2009-05-20 Thread Darren J Moffat

Paul B. Henson wrote:

On Wed, 20 May 2009, Darren J Moffat wrote:


Why do you think there is no progress ?


Sorry if that's a wrong assumption, but I posted questions regarding it to
this list with no response from a Sun employee until yours, and the
engineer assigned to my support ticket was unable to provide any
information as to the current state or if anyone was working on it or why
it was so hard to do. Barring any data to the contrary it appeared from an
external perspective that it was stalled.

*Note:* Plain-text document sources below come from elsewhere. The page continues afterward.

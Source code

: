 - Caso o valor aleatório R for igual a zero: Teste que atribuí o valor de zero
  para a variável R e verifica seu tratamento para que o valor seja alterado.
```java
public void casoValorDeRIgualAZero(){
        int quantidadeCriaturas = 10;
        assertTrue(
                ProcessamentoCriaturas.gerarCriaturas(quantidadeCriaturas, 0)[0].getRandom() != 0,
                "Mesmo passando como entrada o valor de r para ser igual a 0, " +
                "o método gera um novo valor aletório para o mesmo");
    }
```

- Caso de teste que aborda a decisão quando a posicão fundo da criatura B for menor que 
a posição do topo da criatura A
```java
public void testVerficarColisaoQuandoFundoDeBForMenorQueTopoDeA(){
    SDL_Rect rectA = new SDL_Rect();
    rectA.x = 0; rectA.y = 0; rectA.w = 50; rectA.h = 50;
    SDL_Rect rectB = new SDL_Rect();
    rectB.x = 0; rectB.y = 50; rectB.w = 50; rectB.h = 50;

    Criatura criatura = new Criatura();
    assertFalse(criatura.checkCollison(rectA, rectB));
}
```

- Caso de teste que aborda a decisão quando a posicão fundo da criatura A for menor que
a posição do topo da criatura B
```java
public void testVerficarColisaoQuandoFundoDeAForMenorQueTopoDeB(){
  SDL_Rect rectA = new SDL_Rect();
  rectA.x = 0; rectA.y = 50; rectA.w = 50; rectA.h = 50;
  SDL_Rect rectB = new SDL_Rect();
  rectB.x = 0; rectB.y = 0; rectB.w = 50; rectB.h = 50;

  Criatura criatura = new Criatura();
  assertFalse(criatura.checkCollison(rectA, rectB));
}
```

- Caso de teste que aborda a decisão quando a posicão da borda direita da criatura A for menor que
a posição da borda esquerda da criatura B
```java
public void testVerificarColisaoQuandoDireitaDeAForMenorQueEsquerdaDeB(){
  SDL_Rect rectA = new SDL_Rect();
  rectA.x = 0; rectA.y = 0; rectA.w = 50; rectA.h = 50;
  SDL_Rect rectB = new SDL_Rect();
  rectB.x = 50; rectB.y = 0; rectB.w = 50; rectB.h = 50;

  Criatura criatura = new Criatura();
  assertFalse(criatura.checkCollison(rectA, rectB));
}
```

How Sun Services reports the status of escalations to customers under 
contract is not a discussion for a public alias like this so I won't 
comment on this.



The code for this is hard to implement.  People are working on very hard
but that doesn't mean there isn't any progress if there is no eta or
workaround available via Sun Service.


Why is it so hard? I understand that removing a data vdev or shrinking the
size of a pool is complicated, but what makes it so difficult to remove a
slog? If the slog fails the pool returns to an embedded log, it seems the
only difference between a pool with a failed slog and a pool with no slog
is that the former knows it used to have a slog. Why is it not as simple as
updating the metadata for a pool with a failed slog so it no longer thinks
it has a slog?


If the engineers that are working on this wish to comment I'm sure they 
will, but I know it really isn't that simple.



On another note, do you have any idea how one might recover from the case
where a slog device fails while the pool is inactive and renders it
inaccessible?


I do; because I've done it to my own personal data pool.  However it is 
not a procedure I'm willing to tell anyone how to do - so please don't 
ask - a) it was highly dangerous and involved using multiple different 
zfs kernel modules was well as updating disk labels from inside kmdb and 
b) it was several months ago and I think I'd forget a critical step.


I'm not even sure I could repeat it on a pool with a non trivial number 
of datasets.   It did how ever give me an appreciation for the issues in 
implementing this for a generic solution in a way that is safe to do and 
that works for all types of pool and slog config (mine was a very simple 
configuration: mirror + slog).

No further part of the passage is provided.